(Activity):
Which lines of the data contain the string "CommentTok"? Show each of them.
Start of Record set
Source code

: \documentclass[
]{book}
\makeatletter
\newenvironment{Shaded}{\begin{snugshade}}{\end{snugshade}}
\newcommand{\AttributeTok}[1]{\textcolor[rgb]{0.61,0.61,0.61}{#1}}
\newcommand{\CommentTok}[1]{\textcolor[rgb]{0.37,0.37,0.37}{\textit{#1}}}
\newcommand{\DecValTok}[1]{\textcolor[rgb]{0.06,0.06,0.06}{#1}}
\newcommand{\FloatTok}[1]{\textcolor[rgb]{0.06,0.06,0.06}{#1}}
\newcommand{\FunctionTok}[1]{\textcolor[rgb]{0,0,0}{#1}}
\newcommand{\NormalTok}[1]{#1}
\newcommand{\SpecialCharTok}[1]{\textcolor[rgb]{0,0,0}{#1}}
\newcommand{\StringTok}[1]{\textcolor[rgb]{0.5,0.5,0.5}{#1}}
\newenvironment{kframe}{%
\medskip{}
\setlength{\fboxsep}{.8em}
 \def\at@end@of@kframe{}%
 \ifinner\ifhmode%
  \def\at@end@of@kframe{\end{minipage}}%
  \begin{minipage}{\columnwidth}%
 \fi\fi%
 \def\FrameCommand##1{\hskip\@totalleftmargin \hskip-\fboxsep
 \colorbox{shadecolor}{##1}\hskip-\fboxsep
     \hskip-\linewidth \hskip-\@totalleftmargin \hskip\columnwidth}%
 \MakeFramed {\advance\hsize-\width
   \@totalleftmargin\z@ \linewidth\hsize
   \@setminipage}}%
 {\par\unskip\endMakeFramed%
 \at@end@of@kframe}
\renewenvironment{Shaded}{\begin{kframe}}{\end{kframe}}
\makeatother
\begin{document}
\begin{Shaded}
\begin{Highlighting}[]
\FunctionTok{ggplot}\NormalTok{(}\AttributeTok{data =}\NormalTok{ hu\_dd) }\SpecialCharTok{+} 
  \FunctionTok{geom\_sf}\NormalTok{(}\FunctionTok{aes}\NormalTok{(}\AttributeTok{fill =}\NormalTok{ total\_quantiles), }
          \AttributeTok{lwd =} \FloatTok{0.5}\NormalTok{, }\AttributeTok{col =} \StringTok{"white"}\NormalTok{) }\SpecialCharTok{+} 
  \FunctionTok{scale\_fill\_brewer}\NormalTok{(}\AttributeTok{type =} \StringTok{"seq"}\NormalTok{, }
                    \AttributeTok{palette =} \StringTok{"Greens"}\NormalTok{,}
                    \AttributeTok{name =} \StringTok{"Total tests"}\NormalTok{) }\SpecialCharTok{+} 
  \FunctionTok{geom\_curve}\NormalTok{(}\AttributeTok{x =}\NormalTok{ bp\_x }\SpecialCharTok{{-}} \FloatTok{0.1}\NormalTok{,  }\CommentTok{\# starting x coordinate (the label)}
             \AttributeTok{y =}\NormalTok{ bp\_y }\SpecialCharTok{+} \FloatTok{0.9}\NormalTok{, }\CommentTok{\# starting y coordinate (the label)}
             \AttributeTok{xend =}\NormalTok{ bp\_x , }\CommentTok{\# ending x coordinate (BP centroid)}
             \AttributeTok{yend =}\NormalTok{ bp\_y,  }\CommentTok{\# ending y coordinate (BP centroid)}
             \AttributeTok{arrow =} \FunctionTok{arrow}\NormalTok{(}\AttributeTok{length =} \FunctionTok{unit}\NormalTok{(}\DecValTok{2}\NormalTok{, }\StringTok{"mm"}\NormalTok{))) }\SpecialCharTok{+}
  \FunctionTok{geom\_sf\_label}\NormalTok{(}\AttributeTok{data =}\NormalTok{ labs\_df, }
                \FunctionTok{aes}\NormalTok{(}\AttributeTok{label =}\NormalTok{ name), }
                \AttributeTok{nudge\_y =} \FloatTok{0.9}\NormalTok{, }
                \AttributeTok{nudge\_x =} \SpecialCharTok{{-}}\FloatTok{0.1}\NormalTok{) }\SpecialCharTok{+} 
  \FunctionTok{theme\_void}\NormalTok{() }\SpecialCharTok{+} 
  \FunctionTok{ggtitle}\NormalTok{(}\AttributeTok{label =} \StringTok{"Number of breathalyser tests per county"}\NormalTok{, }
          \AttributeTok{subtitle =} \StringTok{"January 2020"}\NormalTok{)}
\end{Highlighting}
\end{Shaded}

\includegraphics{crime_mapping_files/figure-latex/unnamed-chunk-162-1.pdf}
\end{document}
End of Record set
(Answer section):
\newcommand{\CommentTok}[1]{\textcolor[rgb]{0.37,0.37,0.37}{\textit{#1}}}
  \FunctionTok{geom\_curve}\NormalTok{(}\AttributeTok{x =}\NormalTok{ bp\_x }\SpecialCharTok{{-}} \FloatTok{0.1}\NormalTok{,  }\CommentTok{\# starting x coordinate (the label)}
             \AttributeTok{y =}\NormalTok{ bp\_y }\SpecialCharTok{+} \FloatTok{0.9}\NormalTok{, }\CommentTok{\# starting y coordinate (the label)}
             \AttributeTok{xend =}\NormalTok{ bp\_x , }\CommentTok{\# ending x coordinate (BP centroid)}
             \AttributeTok{yend =}\NormalTok{ bp\_y,  }\CommentTok{\# ending y coordinate (BP centroid)}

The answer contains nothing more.